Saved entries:
════════════════════

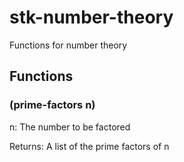 # stk-number-theory

Functions for number theory

## Functions

### (prime-factors n)

n: The number to be factored

Returns: A list of the prime factors of n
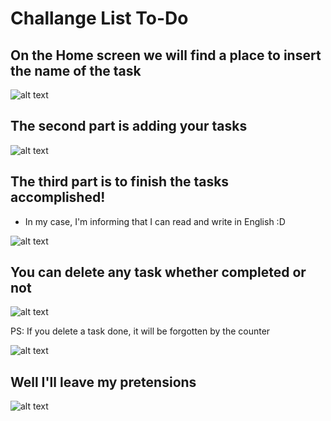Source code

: # Challange List To-Do

## On the Home screen we will find a place to insert the name of the task
![alt text](infos/Inicial.png)
## The second part is adding your tasks
![alt text](infos/createdtasks.png)
## The third part is to finish the tasks accomplished!
- In my case, I'm informing that I can read and write in English :D

![alt text](infos/done.png)
## You can delete any task whether completed or not
![alt text](infos/remove.png)

PS: If you delete a task done, it will be forgotten by the counter

![alt text](infos/removed.png)
## Well I'll leave my pretensions
![alt text](infos/last.png)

════════════════════

Write out all the entries word for word, but skip any images.

## Result of this task
 # stk-number-theory

Functions for number theory

## Functions

### (prime-factors n)

n: The number to be factored

Returns: A list of the prime factors of n
Source code

: # Challange List To-Do

## On the Home screen we will find a place to insert the name of the task
![alt text](infos/Inicial.png)
## The second part is adding your tasks
![alt text](infos/createdtasks.png)
## The third part is to finish the tasks accomplished!
- In my case, I'm informing that I can read and write in English :D

![alt text](infos/done.png)
## You can delete any task whether completed or not
![alt text](infos/remove.png)

PS: If you delete a task done, it will be forgotten by the counter

![alt text](infos/removed.png)
## Well I'll leave my pretensions
![alt text](infos/last.png)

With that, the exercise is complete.